> **Dataset extract**:

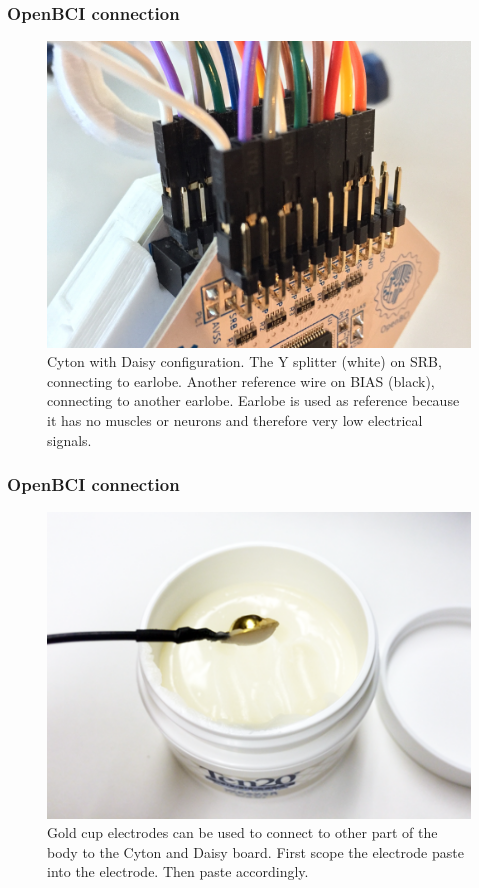 \documentclass{beamer}
\begin{document}
\begin{frame}
\frametitle{OpenBCI connection}
\begin{figure}
	\includegraphics[width=0.6\linewidth]{image/openbci}
	\caption{Cyton with Daisy configuration.  The Y splitter (white) on SRB,  connecting to earlobe.  Another reference wire on BIAS (black), connecting to another earlobe.  Earlobe is used as reference because it has no muscles or neurons and therefore very low electrical signals. }
\end{figure}
\end{frame}

\begin{frame}
\frametitle{OpenBCI connection}
\begin{figure}
	\includegraphics[width=0.6\linewidth]{image/gold}
	\caption{Gold cup electrodes can be used to connect to other part of the body to the Cyton and Daisy board.   First scope the electrode paste into the electrode.    Then paste accordingly.}
\end{figure}
\end{frame}
\end{document}
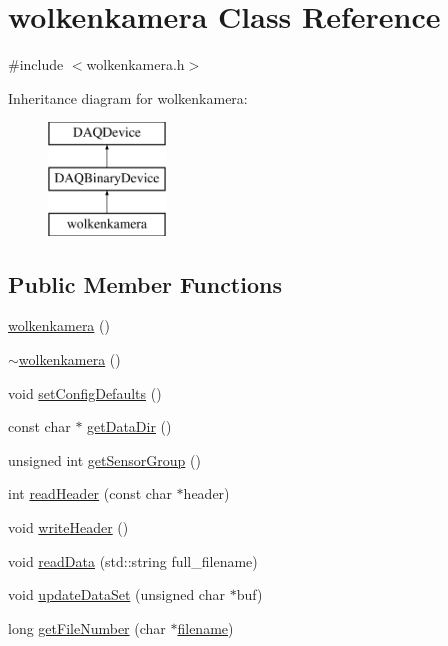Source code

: \hypertarget{classwolkenkamera}{\section{wolkenkamera Class Reference}
\label{classwolkenkamera}
}


{\ttfamily \#include $<$wolkenkamera.\-h$>$}

Inheritance diagram for wolkenkamera\-:\begin{figure}[H]
\begin{center}
\leavevmode
\includegraphics[height=3.000000cm]{classwolkenkamera}
\end{center}
\end{figure}
\subsection*{Public Member Functions}
\begin{DoxyCompactItemize}
\item 
\hyperlink{classwolkenkamera_ae13f001a967338d8301ece76e9046980}{wolkenkamera} ()
\item 
\hyperlink{classwolkenkamera_a1f773650109aff935dcf89246c51da93}{$\sim$wolkenkamera} ()
\item 
void \hyperlink{classwolkenkamera_a718522b6c0780be9819af11b9e6a81dd}{set\-Config\-Defaults} ()
\item 
const char $\ast$ \hyperlink{classwolkenkamera_ac4f55fd3e4b97532af5774daab350358}{get\-Data\-Dir} ()
\item 
unsigned int \hyperlink{classwolkenkamera_abf6bb4f8fe052838bb2cf1905ce15caa}{get\-Sensor\-Group} ()
\item 
int \hyperlink{classwolkenkamera_acbca7eeed93a4686d5661c997c24ac7b}{read\-Header} (const char $\ast$header)
\item 
void \hyperlink{classwolkenkamera_ab5b110a1434326c6f843390fc91c6f1b}{write\-Header} ()
\item 
void \hyperlink{classwolkenkamera_a9d63655c35a98dec0583b27a67b292ce}{read\-Data} (std\-::string full\-\_\-filename)
\item 
void \hyperlink{classwolkenkamera_ab6cb0bfc7780ca531c10d18ff7b7ab13}{update\-Data\-Set} (unsigned char $\ast$buf)
\item 
long \hyperlink{classwolkenkamera_aada77e474f3ed7097178c17e03c78b5b}{get\-File\-Number} (char $\ast$\hyperlink{classDAQDevice_a7f9cda7cf5b41f6b134c313477e9644b}{filename})
\end{DoxyCompactItemize}
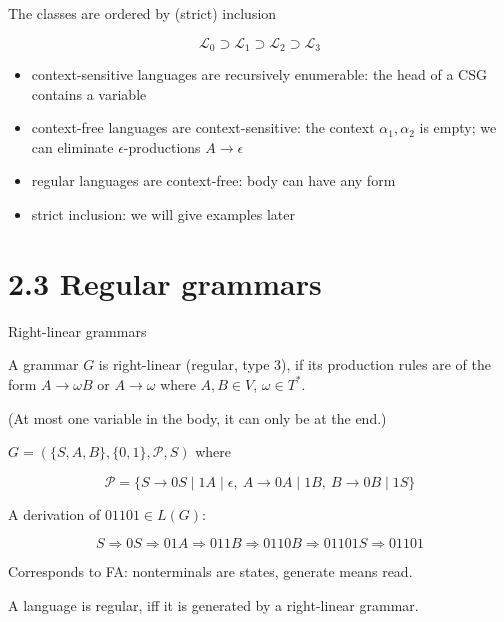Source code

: \documentclass[handout]{beamer}
\begin{document}
\begin{frame}{The classes are ordered by (strict) inclusion}

	\Huge{
		$$
		{\mathcal L}_0\supset {\mathcal L}_1 \supset {\mathcal L}_2\supset {\mathcal L}_3 
		$$
	}

	\bigskip

	\normalsize{

	\begin{itemize}
		\item context-sensitive languages are recursively enumerable: the head of a CSG contains a variable

		\item context-free languages are context-sensitive: the context $\alpha_1,\alpha_2$ is empty; we can \alert{eliminate $\epsilon$-productions} $A\to\epsilon$

		\item regular languages are context-free: body can have any form 

		\item strict inclusion: we will give examples later
	\end{itemize}

	}

\end{frame}


\section{2.3 Regular grammars}

\begin{frame}{Right-linear grammars}

	A grammar $G$ is \alert{right-linear} (\alert{regular}, \alert{type 3}), if its production rules are of the form \alert{$A\to\omega B$} or \alert{$A\to\omega$} where $A,B\in V$, $\omega\in T^*$.

	(At most one variable in the body, it can only be at the end.)

	\begin{example}
		$G=(\{S,A,B\},\{0,1\},\mathcal P,S)$ where
		
		\vspace{-12pt}
		$$
		\mathcal P=\{S\rightarrow 0S\mid 1A\mid \epsilon,\ A\rightarrow 0A\mid 1B,\ B\rightarrow 0B\mid 1S\}
		$$

		\vspace{-6pt}
		A derivation of $01101\in L(G)$:

		\vspace{-24pt}
		$$
		S\Rightarrow 0S\Rightarrow 01A \Rightarrow 011B \Rightarrow 0110B \Rightarrow 01101S \Rightarrow 01101
		$$
		
		\vspace{-6pt}
	\end{example}
	Corresponds to FA: nonterminals are states, generate means read.

	\begin{theorem}
		A language is regular, iff it is generated by a right-linear grammar.
	\end{theorem}

\end{frame}
\end{document}
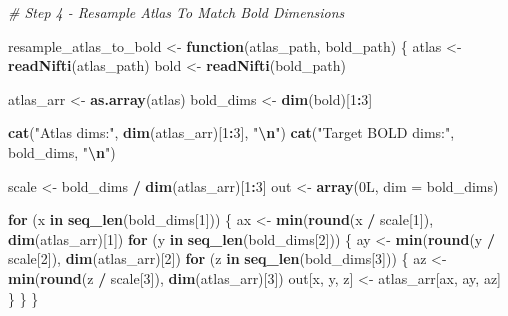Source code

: \documentclass[
]{article}
\newenvironment{Shaded}{\begin{snugshade}}{\end{snugshade}}
\newcommand{\AttributeTok}[1]{\textcolor[rgb]{0.13,0.29,0.53}{#1}}
\newcommand{\CommentTok}[1]{\textcolor[rgb]{0.56,0.35,0.01}{\textit{#1}}}
\newcommand{\ControlFlowTok}[1]{\textcolor[rgb]{0.13,0.29,0.53}{\textbf{#1}}}
\newcommand{\DataTypeTok}[1]{\textcolor[rgb]{0.13,0.29,0.53}{#1}}
\newcommand{\DecValTok}[1]{\textcolor[rgb]{0.00,0.00,0.81}{#1}}
\newcommand{\FunctionTok}[1]{\textcolor[rgb]{0.13,0.29,0.53}{\textbf{#1}}}
\newcommand{\NormalTok}[1]{#1}
\newcommand{\OtherTok}[1]{\textcolor[rgb]{0.56,0.35,0.01}{#1}}
\newcommand{\SpecialCharTok}[1]{\textcolor[rgb]{0.81,0.36,0.00}{\textbf{#1}}}
\newcommand{\StringTok}[1]{\textcolor[rgb]{0.31,0.60,0.02}{#1}}
\begin{document}
\begin{Shaded}
\begin{Highlighting}[]
\CommentTok{\# Step 4 {-} Resample Atlas To Match Bold Dimensions}

\NormalTok{resample\_atlas\_to\_bold }\OtherTok{\textless{}{-}} \ControlFlowTok{function}\NormalTok{(atlas\_path, bold\_path) \{}
\NormalTok{  atlas }\OtherTok{\textless{}{-}} \FunctionTok{readNifti}\NormalTok{(atlas\_path)}
\NormalTok{  bold  }\OtherTok{\textless{}{-}} \FunctionTok{readNifti}\NormalTok{(bold\_path)}

\NormalTok{  atlas\_arr }\OtherTok{\textless{}{-}} \FunctionTok{as.array}\NormalTok{(atlas)}
\NormalTok{  bold\_dims }\OtherTok{\textless{}{-}} \FunctionTok{dim}\NormalTok{(bold)[}\DecValTok{1}\SpecialCharTok{:}\DecValTok{3}\NormalTok{]}

  \FunctionTok{cat}\NormalTok{(}\StringTok{"Atlas dims:"}\NormalTok{, }\FunctionTok{dim}\NormalTok{(atlas\_arr)[}\DecValTok{1}\SpecialCharTok{:}\DecValTok{3}\NormalTok{], }\StringTok{"}\SpecialCharTok{\textbackslash{}n}\StringTok{"}\NormalTok{)}
  \FunctionTok{cat}\NormalTok{(}\StringTok{"Target BOLD dims:"}\NormalTok{, bold\_dims, }\StringTok{"}\SpecialCharTok{\textbackslash{}n}\StringTok{"}\NormalTok{)}

\NormalTok{  scale }\OtherTok{\textless{}{-}}\NormalTok{ bold\_dims }\SpecialCharTok{/} \FunctionTok{dim}\NormalTok{(atlas\_arr)[}\DecValTok{1}\SpecialCharTok{:}\DecValTok{3}\NormalTok{]}
\NormalTok{  out   }\OtherTok{\textless{}{-}} \FunctionTok{array}\NormalTok{(}\DecValTok{0}\DataTypeTok{L}\NormalTok{, }\AttributeTok{dim =}\NormalTok{ bold\_dims)}

  \ControlFlowTok{for}\NormalTok{ (x }\ControlFlowTok{in} \FunctionTok{seq\_len}\NormalTok{(bold\_dims[}\DecValTok{1}\NormalTok{])) \{}
\NormalTok{    ax }\OtherTok{\textless{}{-}} \FunctionTok{min}\NormalTok{(}\FunctionTok{round}\NormalTok{(x }\SpecialCharTok{/}\NormalTok{ scale[}\DecValTok{1}\NormalTok{]), }\FunctionTok{dim}\NormalTok{(atlas\_arr)[}\DecValTok{1}\NormalTok{])}
    \ControlFlowTok{for}\NormalTok{ (y }\ControlFlowTok{in} \FunctionTok{seq\_len}\NormalTok{(bold\_dims[}\DecValTok{2}\NormalTok{])) \{}
\NormalTok{      ay }\OtherTok{\textless{}{-}} \FunctionTok{min}\NormalTok{(}\FunctionTok{round}\NormalTok{(y }\SpecialCharTok{/}\NormalTok{ scale[}\DecValTok{2}\NormalTok{]), }\FunctionTok{dim}\NormalTok{(atlas\_arr)[}\DecValTok{2}\NormalTok{])}
      \ControlFlowTok{for}\NormalTok{ (z }\ControlFlowTok{in} \FunctionTok{seq\_len}\NormalTok{(bold\_dims[}\DecValTok{3}\NormalTok{])) \{}
\NormalTok{        az           }\OtherTok{\textless{}{-}} \FunctionTok{min}\NormalTok{(}\FunctionTok{round}\NormalTok{(z }\SpecialCharTok{/}\NormalTok{ scale[}\DecValTok{3}\NormalTok{]), }\FunctionTok{dim}\NormalTok{(atlas\_arr)[}\DecValTok{3}\NormalTok{])}
\NormalTok{        out[x, y, z] }\OtherTok{\textless{}{-}}\NormalTok{ atlas\_arr[ax, ay, az]}
\NormalTok{      \}}
\NormalTok{    \}}
\NormalTok{  \}}


\end{Highlighting}
\end{Shaded}
\end{document}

> **The task**:
Only the lines that contain the string "includegraphics" should be copied from the entries above.

> **Output below**:
	\includegraphics[width=0.6\linewidth]{image/openbci}
	\includegraphics[width=0.6\linewidth]{image/gold}
\includegraphics[height=3.000000cm]{classwolkenkamera}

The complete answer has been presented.